Пальма, следившая за малейшим движением чужого, отошла от него и уже более спокойно вернулась в темный угол, где прятался нарушитель. Она выбросила оттуда вещевой мешок. В нем загремели какие-то железные предметы. Я поднял мешок и положил рядом с резиновыми сапогами.
— Твои? — спросил я.
Он молчал.
— Сапоги твои?
Он посмотрел на мои разутые ноги и пробормотал что-то непонятное. Я подумал, что он предлагает мне надеть их. Я усмехнулся.
— Ли-фу, — сказал я старику, — принеси-ка мои сапоги. Они лежат там, в сенях.
Он сделал только шаг к двери, и Пальма загородила ему дорогу.
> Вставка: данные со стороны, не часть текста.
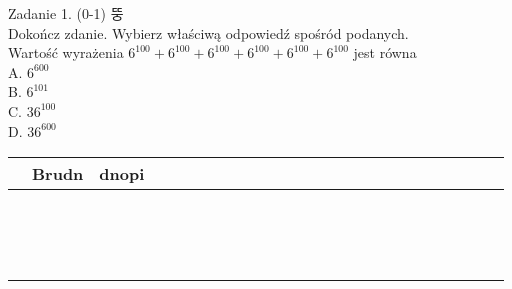 \documentclass[10pt]{article}
\begin{document}
Zadanie 1. (0-1) 뚱\\
Dokończ zdanie. Wybierz właściwą odpowiedź spośród podanych.\\
Wartość wyrażenia \(6^{100}+6^{100}+6^{100}+6^{100}+6^{100}+6^{100}\) jest równa\\
A. \(6^{600}\)\\
B. \(6^{101}\)\\
C. \(36^{100}\)\\
D. \(36^{600}\)

\begin{center}
\begin{tabular}{|c|c|c|c|c|c|c|c|c|c|c|c|c|c|c|c|c|c|c|c|c|c|c|c|c|}
\hline
 & Brudn & dnopi &  &  &  &  &  &  &  &  &  &  &  &  &  &  &  &  &  &  &  &  &  &  \\
\hline
 &  &  &  &  &  &  &  &  &  &  &  &  &  &  &  &  &  &  &  &  &  &  &  &  \\
\hline
 &  &  &  &  &  &  &  &  &  &  &  &  &  &  &  &  &  &  &  &  &  &  &  &  \\
\hline
 &  &  &  &  &  &  &  &  &  &  &  &  &  &  &  &  &  &  &  &  &  &  &  &  \\
\hline
 &  &  &  &  &  &  &  &  &  &  &  &  &  &  &  &  &  &  &  &  &  &  &  &  \\
\hline
 &  &  &  &  &  &  &  &  &  &  &  &  &  &  &  &  &  &  &  &  &  &  &  &  \\
\hline
 &  &  &  &  &  &  &  &  &  &  &  &  &  &  &  &  &  &  &  &  &  &  &  &  \\
\hline
 &  &  &  &  &  &  &  &  &  &  &  &  &  &  &  &  &  &  &  &  &  &  &  &  \\
\hline
 &  &  &  &  &  &  &  &  &  &  &  &  &  &  &  &  &  &  &  &  &  &  &  &  \\
\hline
 &  &  &  &  &  &  &  &  &  &  &  &  &  &  &  &  &  &  &  &  &  &  &  &  \\
\hline
 &  &  &  &  &  &  &  &  &  &  &  &  &  &  &  &  &  &  &  &  &  &  &  &  \\
\hline
 &  &  &  &  &  &  &  &  &  &  &  &  &  &  &  &  &  &  &  &  &  &  &  &  \\
\hline
 &  &  &  &  &  &  &  &  &  &  &  &  &  &  &  &  &  &  &  &  &  &  &  &  \\
\hline
 &  &  &  &  &  &  &  &  &  &  &  &  &  &  &  &  &  &  &  &  &  &  &  &  \\
\hline
 &  &  &  &  &  &  &  &  &  &  &  &  &  &  &  &  &  &  &  &  &  &  &  &  \\
\hline
 &  &  &  &  &  &  &  &  &  &  &  &  &  &  &  &  &  &  &  &  &  &  &  &  \\
\hline
\end{tabular}
\end{center}
\end{document}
Она знала, что теперь нельзя никого выпускать из фанзы.
— Пальма, там сапоги. Тащи их сюда.
Она кинулась в сени, принесла сапоги.
— А ты, — сказал я чужому, — свои надень!
Мне хотелось проверить, впору ли они ему. И только он потянулся за сапогами, овчарка бросилась к нему.
— Пальма, фу!
Она успокоилась.
Что говорить, это были, конечно, его сапоги.
В мешке оказались ломик, гаечный составной ключ, складной охотничий нож и две бутылочки с желтоватой жидкостью. На одной из них была наклейка — череп с двумя скрещенными под ним костями. Это, несомненно, яд.
— Худого ты приютил человека, Ли-фу, — сказал я старику. — Помнишь, мы предупреждали тебя, чтобы осторожней был с незнакомыми людьми...
Он поднял дрожащие, темные руки со сжатыми кулаками, потряс ими над головой и зарыдал.
Проверив документы у тех, что спали на нарах, и убедившись, что они не связаны с чужим, я отпустил их. Они оказались жителями лесного стойбища, искателями корня жень-шень.
Чужого и Ли-фу я вывел на улицу.
Над тайгой вставала яркая утренняя заря. Я достал из кармана два куска сахару и дал Пальме. Она с удовольствием съела их.